My Lovely Horse Animal Rescue
Remember how I said there was so much more beyond music at this festival? Well, My Lovely Horse Ranch was one of the best parts because CUTE ANIMALS. I spent so, so much time here. I knew almost all the animals’ names by the time the weekend was up.
At My Lovely Horse ranch you could donate to the rescue by buying cocktails then drink them sitting on hay bales whilst stroking the gentlest, friendliest doggos that, in your mildly hungover state, almost brought on tears of pure sleep deprived delirium.
There was Paddy, the Labrador/Cocker who sat with me for a good 10 minutes because I had some food he was very interested in.
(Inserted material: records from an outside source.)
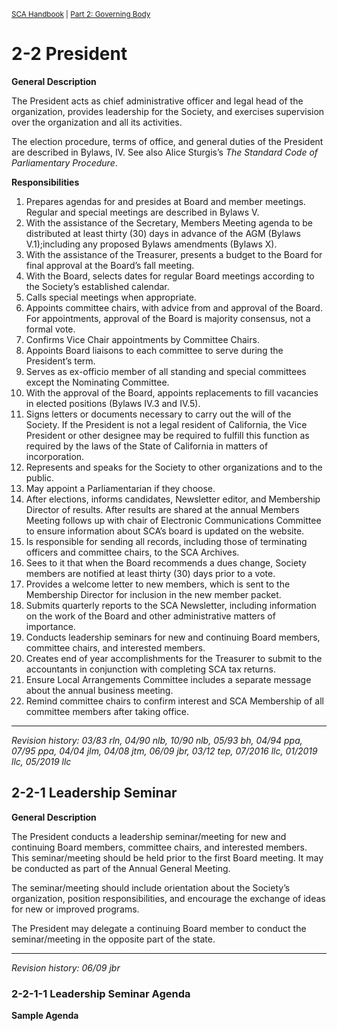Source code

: <sup><a href="/sca-handbook/index.html">SCA Handbook</a>  |  <a href="../02_governing_body/index.html">Part 2: Governing Body</a></sup>

# 2-2 President

**General Description**

The President acts as chief administrative officer and legal head of the organization, provides leadership for the Society, and exercises supervision over the organization and all its activities.

The election procedure, terms of office, and general duties of the President are described in Bylaws, IV. See also Alice Sturgis’s _The Standard Code of Parliamentary Procedure_.

**Responsibilities**

1. Prepares agendas for and presides at Board and member meetings. Regular and special meetings are described in Bylaws V.
2. With the assistance of the Secretary, Members Meeting agenda to be distributed at least thirty (30) days in advance of the AGM (Bylaws V.1);including any proposed Bylaws amendments (Bylaws X).
3. With the assistance of the Treasurer, presents a budget to the Board for final approval at the Board’s fall meeting.
4. With the Board, selects dates for regular Board meetings according to the Society’s established calendar.
5. Calls special meetings when appropriate.
6. Appoints committee chairs, with advice from and approval of the Board. For appointments, approval of the Board is majority consensus, not a formal vote.
7. Confirms Vice Chair appointments by Committee Chairs.
8. Appoints Board liaisons to each committee to serve during the President’s term.
9. Serves as ex-officio member of all standing and special committees except the Nominating Committee.
10. With the approval of the Board, appoints replacements to fill vacancies in elected positions (Bylaws IV.3 and IV.5).
11. Signs letters or documents necessary to carry out the will of the Society. If the President is not a legal resident of California, the Vice President or other designee may be required to fulfill this function as required by the laws of the State of California in matters of incorporation.
12. Represents and speaks for the Society to other organizations and to the public.
13. May appoint a Parliamentarian if they choose.
14. After elections, informs candidates, Newsletter editor, and Membership Director of results. After results are shared at the annual Members Meeting follows up with chair of Electronic Communications Committee to ensure information about SCA’s board is updated on the website.
15. Is responsible for sending all records, including those of terminating officers and committee chairs, to the SCA Archives.
16. Sees to it that when the Board recommends a dues change, Society members are notified at least thirty (30) days prior to a vote.
17. Provides a welcome letter to new members, which is sent to the Membership Director for inclusion in the new member packet.
18. Submits quarterly reports to the SCA Newsletter, including information on the work of the Board and other administrative matters of importance.
19. Conducts leadership seminars for new and continuing Board members, committee chairs, and interested members.
20. Creates end of year accomplishments for the Treasurer to submit to the accountants in conjunction with completing SCA tax returns.
21. Ensure Local Arrangements Committee includes a separate message about the annual business meeting.
22. Remind committee chairs to confirm interest and SCA Membership of all committee members after taking office.

***

_Revision history: 03/83 rln, 04/90 nlb, 10/90 nlb, 05/93 bh, 04/94 ppa, 07/95 ppa, 04/04 jlm, 04/08 jtm,
06/09 jbr, 03/12 tep, 07/2016 llc, 01/2019 llc, 05/2019 llc_

## 2-2-1 Leadership Seminar

**General Description**

The President conducts a leadership seminar/meeting for new and continuing Board members, committee chairs, and interested members. This seminar/meeting should be held prior to the first Board meeting. It may be conducted as part of the Annual General
Meeting.

The seminar/meeting should include orientation about the Society’s organization, position responsibilities, and encourage the exchange of ideas for new or improved programs.

The President may delegate a continuing Board member to conduct the seminar/meeting in the opposite part of the state.

***

_Revision history: 06/09 jbr_

### 2-2-1-1 Leadership Seminar Agenda

**Sample Agenda**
Then there was Henry the three legged Jack Russell who induced many squeals of delight from the groups of girls he attracted. He always seemed very nonchalant about it though.
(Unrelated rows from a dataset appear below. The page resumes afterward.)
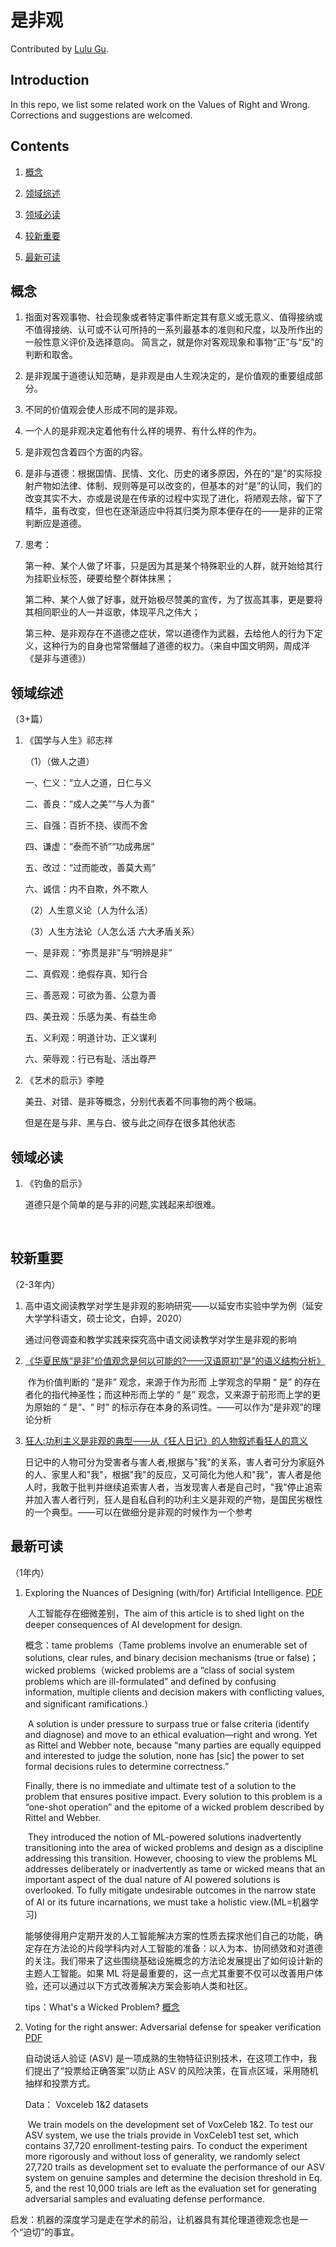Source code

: # 是非观

Contributed by [Lulu Gu](https://github.com/GhriseGu).

## Introduction

In this repo, we list some related work on the Values of Right and Wrong. Corrections and suggestions are welcomed. 



## Contents

1. [概念](#概念)

2. [领域综述](#领域综述)

3. [领域必读](#领域必读)

4. [较新重要](#较新重要)

5. [最新可读](#最新可读)

   

## 概念

1. 指面对客观事物、社会现象或者特定事件断定其有意义或无意义、值得接纳或不值得接纳、认可或不认可所持的一系列最基本的准则和尺度，以及所作出的一般性意义评价及选择意向。 简言之，就是你对客观现象和事物“正”与“反”的判断和取舍。

2. 是非观属于道德认知范畴，是非观是由人生观决定的，是价值观的重要组成部分。

3. 不同的价值观会使人形成不同的是非观。

4. 一个人的是非观决定着他有什么样的境界、有什么样的作为。

5. 是非观包含着四个方面的内容。

6. 是非与道德：根据国情、民情、文化、历史的诸多原因，外在的“是”的实际投射产物如法律、体制、规则等是可以改变的，但基本的对“是”的认同，我们的改变其实不大，亦或是说是在传承的过程中实现了进化，将陋观去除，留下了精华，虽有改变，但也在逐渐适应中将其归类为原本便存在的——是非的正常判断应是道德。

7. 思考：

   第一种、某个人做了坏事，只是因为其是某个特殊职业的人群，就开始给其行为挂职业标签，硬要给整个群体抹黑；

   第二种、某个人做了好事，就开始极尽赞美的宣传，为了拔高其事，更是要将其相同职业的人一并讴歌，体现平凡之伟大；

   第三种、是非观存在不道德之症状，常以道德作为武器，去给他人的行为下定义，这种行为的自身也常常僭越了道德的权力。（来自中国文明网，周成洋《是非与道德》）

## 领域综述

（3+篇）

1. 《国学与人生》祁志祥

   （1）（做人之道）

   一、仁义：“立人之道，日仁与义

   二、善良：“成人之美”“与人为善”

   三、自强：百折不挠、锲而不舍

   四、谦虚：“泰而不骄”“功成弗居”

   五、改过：“过而能改，善莫大焉”

   六、诚信：内不自欺，外不欺人

   （2）人生意义论（人为什么活）

   （3）人生方法论（人怎么活 六大矛盾关系）

   一、是非观：“弥贯是非”与“明辨是非”

   二、真假观：绝假存真、知行合

   三、善恶观：可欲为善、公意为善

   四、美丑观：乐感为美、有益生命

   五、义利观：明道计功、正义谋利

   六、荣辱观：行已有耻、活出尊严

2. 《艺术的启示》李睦

   美丑、对错、是非等概念，分别代表着不同事物的两个极端。

   但是在是与非、黑与白、彼与此之间存在很多其他状态

      

## 领域必读

1. 《钓鱼的启示》

   道德只是个简单的是与非的问题,实践起来却很难。

   ​     

   


## 较新重要

（2-3年内）

1. 高中语文阅读教学对学生是非观的影响研究——以延安市实验中学为例（延安大学学科语文，硕士论文，白婷，2020）

     ​        通过问卷调查和教学实践来探究高中语文阅读教学对学生是非观的影响

2. [《华夏民族“是非”价值观念是何以可能的?——汉语原初“是”的语义结构分析》](#https://kns.cnki.net/kcms/detail/detail.aspx?filename=SCDZ200406009&dbcode=CJFD&dbname=CJFD2004&v=iTWRkyxmT5d2TYF5z1FkuQ7X_u0F2k2MFjqnX68A_-1PYsJQ8Wkimsh79AuJ8jc7)

   ​        作为价值判断的 “是非” 观念，来源于作为形而 上学观念的早期 “ 是” 的存在者化的指代神圣性；而这种形而上学的 “ 是” 观念，又来源于前形而上学的更为原始的 “ 是“、“ 时” 的标示存在本身的系词性。——可以作为“是非观”的理论分析 

3. [狂人:功利主义是非观的典型——从《狂人日记》的人物叙述看狂人的意义](#http://qikan.cqvip.com/Qikan/Article/Detail?id=77908883504848574854484952)

   ​        日记中的人物可分为受害者与害人者,根据与"我"的关系，害人者可分为家庭外的人、家里人和"我"，根据"我"的反应，又可简化为他人和"我"，害人者是他人时，我敢于批判并继续追索害人者，当发现害人者是自己时，"我"停止追索并加入害人者行列，狂人是自私自利的功利主义是非观的产物，是国民劣根性的一个典型。——可以在做细分是非观的时候作为一个参考


## 最新可读

（1年内）

1. Exploring the Nuances of Designing (with/for) Artificial Intelligence. [PDF](https://arxiv.org/abs/2010.15578)

   ​        人工智能存在细微差别，The aim of this article is to shed light on the deeper consequences of AI development for design.

   概念：tame problems（Tame problems involve an enumerable set of solutions, clear rules, and binary decision mechanisms (true or false)；wicked problems（wicked problems are a “class of social system problems which are ill-formulated” and defined by confusing information, multiple clients and decision makers with conflicting values, and significant ramifications.）

   ​         A solution is under pressure to surpass true or false criteria (identify and diagnose) and move to an ethical evaluation—right and wrong. Yet as Rittel and Webber note, because “many parties are equally equipped and interested to judge the solution, none has [sic] the power to set formal decisions rules to determine correctness.”

      Finally, there is no immediate and ultimate test of a solution to the problem that ensures positive impact. Every solution to this problem is a “one-shot operation” and the epitome of a wicked problem described by Rittel and Webber.

   ​        They introduced the notion of ML-powered solutions inadvertently transitioning into the area of wicked problems and design as a discipline addressing this transition. However, choosing to view the problems ML addresses deliberately or inadvertently as tame or wicked means that an important aspect of the dual nature of AI powered solutions is overlooked. To fully mitigate undesirable outcomes in the narrow state of AI or its future incarnations, we must take a holistic view.(ML=机器学习)

   能够使得用户定期开发的人工智能解决方案的性质去探求他们自己的功能，确定存在方法论的片段学科内对人工智能的准备：以人为本、协同绩效和对道德的关注。我们带来了这些围绕基础设施概念的方法论发展提出了如何设计新的主题人工智能。如果 ML 将是最重要的，这一点尤其重要不仅可以改善用户体验，还可以通过以下方式改善解决方案会影响人类和社区。

   tips：What's a Wicked Problem? [概念](https://www.stonybrook.edu/commcms/wicked-problem/about/What-is-a-wicked-problem)

2. Voting for the right answer: Adversarial defense for speaker verification [PDF](https://arxiv.org/abs/2106.07868)

   自动说话人验证 (ASV) 是一项成熟的生物特征识别技术，在这项工作中，我们提出了“投票给正确答案”以防止 ASV 的风险决策，在盲点区域，采用随机抽样和投票方式。

   Data： Voxceleb 1&2 datasets

   ​        We train models on the development set of VoxCeleb 1&2. To test our ASV system, we use the trials provide in VoxCeleb1 test set, which contains 37,720 enrollment-testing pairs. To conduct the experiment more rigorously and without loss of generality, we randomly select 27,720 trails as development set to evaluate the performance of our ASV system on genuine samples and determine the decision threshold in Eq. 5, and the rest 10,000 trials are left as the evaluation set for generating adversarial samples and evaluating defense performance.  

启发：机器的深度学习是走在学术的前沿，让机器具有其伦理道德观念也是一个“迫切”的事宜。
Oh, and did I mention that all the dogs were wearing bandannas around their necks? Which just upped the cute factor ten fold.
It wasn’t just cute dogs though. There were a couple of goats, a Shetland pony and an adorable donkey in a pen to admire.
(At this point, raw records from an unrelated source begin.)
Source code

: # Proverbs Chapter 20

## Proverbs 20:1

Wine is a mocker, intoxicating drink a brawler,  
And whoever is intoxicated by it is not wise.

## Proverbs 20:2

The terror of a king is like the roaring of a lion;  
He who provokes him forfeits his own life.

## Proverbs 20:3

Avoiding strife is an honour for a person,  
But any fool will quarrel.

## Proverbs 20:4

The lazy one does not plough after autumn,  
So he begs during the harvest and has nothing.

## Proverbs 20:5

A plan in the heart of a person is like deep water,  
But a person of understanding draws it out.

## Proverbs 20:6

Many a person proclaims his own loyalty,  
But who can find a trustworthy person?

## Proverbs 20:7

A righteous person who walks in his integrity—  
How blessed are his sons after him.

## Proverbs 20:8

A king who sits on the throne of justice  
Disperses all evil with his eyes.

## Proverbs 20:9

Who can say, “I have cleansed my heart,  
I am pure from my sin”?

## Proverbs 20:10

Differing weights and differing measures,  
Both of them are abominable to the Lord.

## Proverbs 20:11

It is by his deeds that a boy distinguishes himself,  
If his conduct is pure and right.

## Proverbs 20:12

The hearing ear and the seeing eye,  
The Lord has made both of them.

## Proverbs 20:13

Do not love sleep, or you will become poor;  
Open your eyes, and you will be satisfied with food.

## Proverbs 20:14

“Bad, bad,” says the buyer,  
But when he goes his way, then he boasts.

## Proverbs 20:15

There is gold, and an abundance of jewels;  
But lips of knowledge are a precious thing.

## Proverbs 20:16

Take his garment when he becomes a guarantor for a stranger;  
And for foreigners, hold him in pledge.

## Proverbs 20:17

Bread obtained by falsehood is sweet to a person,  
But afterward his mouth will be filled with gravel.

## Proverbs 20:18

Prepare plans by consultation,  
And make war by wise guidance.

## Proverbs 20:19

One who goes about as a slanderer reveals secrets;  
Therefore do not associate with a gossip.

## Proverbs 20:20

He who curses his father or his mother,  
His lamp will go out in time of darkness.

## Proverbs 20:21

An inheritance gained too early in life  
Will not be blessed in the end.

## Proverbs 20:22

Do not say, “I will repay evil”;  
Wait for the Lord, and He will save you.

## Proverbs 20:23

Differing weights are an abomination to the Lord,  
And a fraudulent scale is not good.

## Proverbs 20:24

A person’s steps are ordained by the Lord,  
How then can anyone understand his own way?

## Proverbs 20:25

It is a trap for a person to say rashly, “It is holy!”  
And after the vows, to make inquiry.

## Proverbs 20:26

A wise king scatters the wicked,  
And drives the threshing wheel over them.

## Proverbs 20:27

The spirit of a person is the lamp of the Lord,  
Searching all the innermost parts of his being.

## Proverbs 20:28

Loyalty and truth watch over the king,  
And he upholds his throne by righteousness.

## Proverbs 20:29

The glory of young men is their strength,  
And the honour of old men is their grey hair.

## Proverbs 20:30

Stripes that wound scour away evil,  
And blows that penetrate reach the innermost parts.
With the animals safely tucked away for the night, this area turned into a 70’s and 80’s disco where we danced on the hay bales and wished the dogs were back for cuddles.
God, I miss My Lovely Horse Ranch.
Perhaps you’re starting to wonder if I actually saw any acts or just spent the entire festival with the doggos. Well, I did leave the My Lovely Horse ranch occasionally. As difficult as it was to leave the doggos behind.
We decided to take a wander through the Body & Soul area and happened to catch the first act on the B&S main stage – Bob Skeleton.
I’d never heard of these guys before but I was so glad I caught their set. I thought they were incredible. The Galway quartet’s sound is described as “Midnight-Pop” on Breaking Tunes. They’ve got that Mancunian indie rock, guitar heavy sound textured with dreamy, melodic pop elements. Very much akin to Blossoms and Two Door Cinema Club. Which I was loving because Blossoms are one of my favourite bands at the moment.
I’ve been listening to Bob Skeleton’s stuff a lot since returning home. It’s so catchy. As they’re still pretty small, they don’t have many songs but I’ve been loving all of them. Especially See The Moon and Vivienne. I have my fingers crossed they’ll hit up Belfast for a show in the near future.
After The Divine Comedy, we went on a few fun fair rides (yep, there was a fun fair on top of everything else and it was great) then spent the rest of the evening in the Body & Soul area which probably ended up being one of my favourite areas in the festival.
We caught a bit of Shookrah’s set on the main B&S stage. Shookrah are a six piece band from Cork with an R&B, synth infused sound similar to Janelle Monae and Laura Mvula. A particular highlight of their super chill set was their track “Woman”. R&B isn’t a genre I listen to a great deal of, so it was refreshing to catch something a bit different – I was mostly just enthralled by the incredible vocals from lead singers Senita and Imelda.